Think digitally, act globally
From The Statesman
ND Batra
For most businesses, the best digital strategy is to look for an innovative technology, an idea or a business method that creates something new, a cyber-niche that never existed before, and establish market dominance, as long as possible or until another one appears and makes it obsolete.
But a company doesn’t have to be innovative all the time; instead it could troll the digital world and adopt innovations. This is one of the reasons that US companies are offshoring their businesses abroad because offshoring captures unutilised brainpower.Remember: brainpower has no nationality in the borderless world.
You can pick anyone’s brain anywhere, if you can pay for it. If we network the world’s best brains, the rate of innovation would increase dramatically.But it also means that the rate of obsolescence too would increase, leading to a prolonged state of turbulence. Turbulence could be a source of self-renewal or self-destruction.
File sharing in creative expression, for example, in music recording, has been generating turbulence that has necessitated new business models, such as iTune on iPod and so on.The Internet is challenging old thinking and old methods of doing business. Businesses, however, flourish in a stable environment. Whatever one might say about Microsoft Corp monopoly practices, its operating system, Windows and now Vista, has provided a universal standard and created operational stability.
But sometimes an innovative application could be replaced with a substitute without adverse effects or disruption. For example, Microsoft’s Internet Explorer overtook Netscape browser, Navigator, which had reached a critical mass.In the digital age, technological innovations have a short life span. Google’s innovations might dispatch Microsoft to the dustbin of history one day. China’s software companies might soon eat India’s lunch. In the digital age, Bangalore cannot afford to take a nap.
Bangalore and Microsoft must ceaselessly innovate or perish.
Global digital connectivity and the marketplace are the primary forces breeding today’s innovations. The Internet has transformed the world’s economy from an industrial to a information economy in a span of one generation. Gordon Moore predicted that every 18 months, computing power will double at constant cost and his law has surprisingly held its sway.
The same has been true of the bandwidth, which is becoming faster and cheaper, giving rise to myriad opportunities, for example, electronic trading marketplace, in which split seconds count, as The Wall Street Journal recently reported in a front page story (“Firms Seek Edge Through Speed As Computer Trading Expands”) enabling traders to make millions by the end of the day.Miniaturisation and speed have gone hand in hand with the power of networks, whose value increases dramatically with each additional node.

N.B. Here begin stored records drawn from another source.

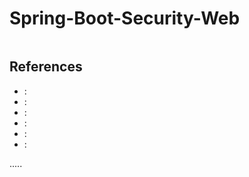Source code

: Spring-Boot-Security-Web
========================

```

```


References
----------
- []( ""):
- []( ""):
- []( ""):
- []( ""):
- []( ""):
- []( ""):



.....

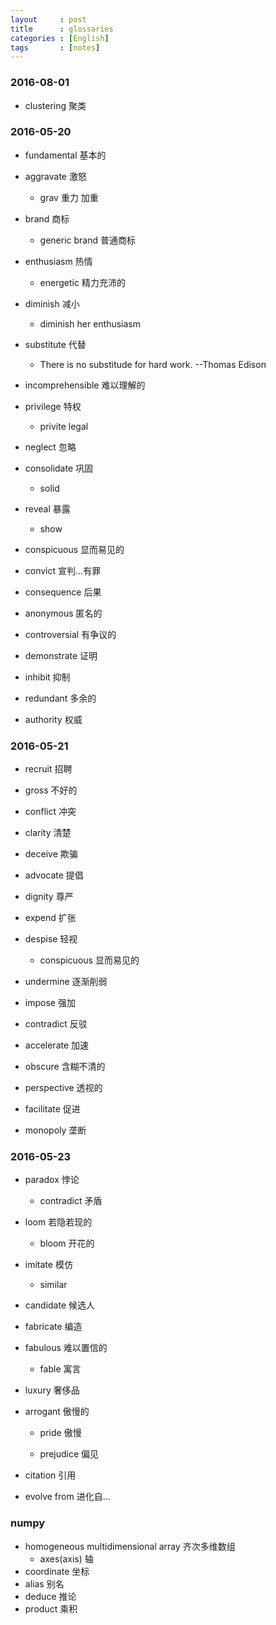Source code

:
 ```yaml
---
layout     : post
title      : glossaries
categories : [English]
tags       : [notes]
---
```

### 2016-08-01
- clustering 聚类
### 2016-05-20

- fundamental 基本的

- aggravate 激怒

    - grav 重力 加重

- brand 商标

    - generic brand 普通商标

- enthusiasm 热情 

    - energetic 精力充沛的

- diminish 减小

    - diminish her enthusiasm

- substitute 代替

    - There is no substitude for hard work. --Thomas Edison

- incomprehensible 难以理解的

- privilege 特权

    - privite legal

- neglect 忽略

- consolidate 巩固

    - solid

- reveal 暴露

    - show

- conspicuous 显而易见的

- convict 宣判...有罪

- consequence 后果

- anonymous 匿名的

- controversial 有争议的

- demonstrate 证明

- inhibit 抑制

- redundant 多余的

- authority 权威

### 2016-05-21

- recruit 招聘

- gross 不好的

- conflict 冲突

- clarity 清楚

- deceive 欺骗

- advocate 提倡

- dignity 尊严

- expend 扩张

- despise 轻视

    - conspicuous 显而易见的

- undermine 逐渐削弱

- impose 强加

- contradict 反驳

- accelerate 加速

- obscure 含糊不清的

- perspective 透视的

- facilitate 促进

- monopoly 垄断

### 2016-05-23

- paradox 悖论

    - contradict 矛盾

- loom 若隐若现的

    - bloom 开花的

- imitate 模仿

    - similar

- candidate 候选人

- fabricate 编造

- fabulous 难以置信的

    - fable 寓言

- luxury 奢侈品

- arrogant 傲慢的

    - pride 傲慢

    - prejudice 偏见
- citation 引用
- evolve from      进化自...
### numpy 
- homogeneous multidimensional array 齐次多维数组
    - axes(axis) 轴
- coordinate 坐标
- alias 别名
- deduce 推论
- product 乘积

From automobiles to public buildings, from cardiac pacemakers to battlefields, inexpensive digitisation has begun to penetrate everything. Whatever is digitised could be networked and shared and enhanced. In theory, every human activity can be digitally designed and built with an Internet connection, which would make every entity that is network-connected both as a consumer and a supplier of information. The global supply-chain system of information would become an inexhaustible source of value-added information. Networked databases are capable of profiling potential customers as well as terrorists. Offshoring not only reduces transaction costs but also generates new ideas and applications.
Core and the ring ~ a dynamic and stable core of senior executives and a fluid and flexible ring of contractual employees, such as outsourced contractors or offshored workers ~ is the emerging shape of a modern global business. And from this point of view, a modern global corporation has become a complex system of international relationships, both cultural and diplomatic, with business partners and customers digitally spread.It is not that the brick and stone aspect is no longer important; nonetheless, it is the rule of the digital. That’s the future.Smart global corporations are always trawling for newer applications and knowhow to use them before anyone else does.That’s how they go from incremental to exponential change.
But this is not the first time that a killer application is changing the world fundamentally into a networked world, a world of collaboration.Networking first began when telegraph reached a critical mass in 1843, making possible the rise of the Associated Press, the first network of collaborative information gathering and distribution, which eventually led to US and Western domination on information, the way we see the world and ourselves. But not all killer applications have the same impact on society.
Chinese invented the moveable clay and metal type printing press in 1041 with little social consequences for the Chinese society. But when a German craftsman Johannes Gutenberg re-invented the movable type printing press in 1436-1440 and published the Bible in 1452, he couldn’t have predicted the unintended consequences.In the hands of Martin Luther, printing became a killer application, which he used with devastating effect against the Church and unleashed Protestant Reformation that led to prolonged civil strife in many European nations; and the beginning of Renaissance, and some would say, the age of the European colonisation. Printing and telegraph, from our standards, were slow.
Digitisation transforms whatever it touches at the speed of light.